Sure, it slows down decisions. Sure, it's difficult to do.

But exactly why does anybody not want to make a stab at figuring out whether the costs outweigh the benefits of changes that radically reshape an industry, an economy and the lives that have to work (and benefit) within them?

On Friday, the Investment Company Institute and the U.S. Chamber of Commerce were scheduled to go into U.S. District Court in the District of Columbia to have their case heard about whether regulations being enacted by the Commodity Futures Trading Commission on registered investment companies were necessary or redundant.

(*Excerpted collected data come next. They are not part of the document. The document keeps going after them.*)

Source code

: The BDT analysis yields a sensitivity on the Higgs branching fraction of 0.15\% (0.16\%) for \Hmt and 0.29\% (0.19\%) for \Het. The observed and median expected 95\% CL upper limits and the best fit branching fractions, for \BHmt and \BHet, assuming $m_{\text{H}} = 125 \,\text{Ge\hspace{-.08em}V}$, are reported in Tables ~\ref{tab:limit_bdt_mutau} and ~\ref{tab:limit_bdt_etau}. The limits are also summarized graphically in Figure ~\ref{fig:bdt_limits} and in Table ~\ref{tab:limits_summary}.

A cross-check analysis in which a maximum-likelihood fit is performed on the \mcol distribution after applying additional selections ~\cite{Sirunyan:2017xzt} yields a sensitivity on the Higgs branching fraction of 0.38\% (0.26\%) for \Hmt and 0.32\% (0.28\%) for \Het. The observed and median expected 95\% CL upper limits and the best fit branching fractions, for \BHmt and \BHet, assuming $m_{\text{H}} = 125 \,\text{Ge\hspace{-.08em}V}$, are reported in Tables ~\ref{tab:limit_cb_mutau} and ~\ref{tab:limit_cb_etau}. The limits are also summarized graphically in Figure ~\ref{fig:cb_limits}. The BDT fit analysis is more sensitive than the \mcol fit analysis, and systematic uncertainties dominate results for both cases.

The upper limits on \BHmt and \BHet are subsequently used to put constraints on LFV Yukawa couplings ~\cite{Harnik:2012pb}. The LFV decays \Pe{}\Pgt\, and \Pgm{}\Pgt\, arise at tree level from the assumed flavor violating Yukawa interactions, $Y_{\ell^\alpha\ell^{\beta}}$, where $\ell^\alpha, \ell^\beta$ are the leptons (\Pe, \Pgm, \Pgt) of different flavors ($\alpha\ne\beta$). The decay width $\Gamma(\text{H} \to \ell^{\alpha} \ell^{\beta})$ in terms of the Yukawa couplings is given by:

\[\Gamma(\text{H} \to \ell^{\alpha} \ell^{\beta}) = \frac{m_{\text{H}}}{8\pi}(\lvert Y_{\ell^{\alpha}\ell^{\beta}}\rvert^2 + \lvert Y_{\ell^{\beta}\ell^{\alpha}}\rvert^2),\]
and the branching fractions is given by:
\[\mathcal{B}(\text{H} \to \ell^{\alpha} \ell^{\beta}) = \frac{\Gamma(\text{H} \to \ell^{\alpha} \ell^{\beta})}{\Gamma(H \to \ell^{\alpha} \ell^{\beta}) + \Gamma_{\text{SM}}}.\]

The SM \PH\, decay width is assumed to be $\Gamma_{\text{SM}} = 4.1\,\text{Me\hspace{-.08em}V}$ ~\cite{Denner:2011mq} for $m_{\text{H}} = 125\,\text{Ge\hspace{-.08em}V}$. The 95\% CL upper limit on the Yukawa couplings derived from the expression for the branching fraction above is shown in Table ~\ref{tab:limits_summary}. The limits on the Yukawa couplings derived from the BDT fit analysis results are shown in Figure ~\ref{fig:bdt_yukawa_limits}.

The ICI and the Chamber of Commerce are asking the court to require the CFTC to weigh the costs of the new rules against the benefits, before allowing them to take effect. They contend that mutual funds and exchange-traded funds are already sufficiently regulated by the Securities and Exchange Commission and additional regulation by the CFTC would be duplicative, unnecessary and de facto costly.

And to what end?

"The CFTC failed to satisfy its statutory obligation to weigh the costs and benefits of this new regulation," said Eugene Scalia, partner at Gibson, Dunn & Crutcher. "The agency imposed burdensome new requirements without showing that they are necessary, or even that they will be helpful to investors. What's more, just a few years ago the CFTC determined that similar requirements had adverse effects on the markets."

That kind of in-your-face response to regulators, who honestly are trying to make financial markets work safely, does not sit well with those who try to protect the public interest.

Wall Street interests are ''bastardizing'' the ''regulatory rule-making process'' spawned by the 2010 Dodd-Frank Wall Street Reform Act, CFTC member Bart Chilton has contended, in public.

"The thing about cost benefit analyses is, they are important to do,'' Chilton said on stage at the Javits Convention Center in New York in March. "But I think they've become sort of a scapegoat for trying to delay the process here."

It's a funky thing, that. The law actually requires cost-benefit analyses on significant new regulations.

Yet, time and time again, regulators want to argue words, not numbers.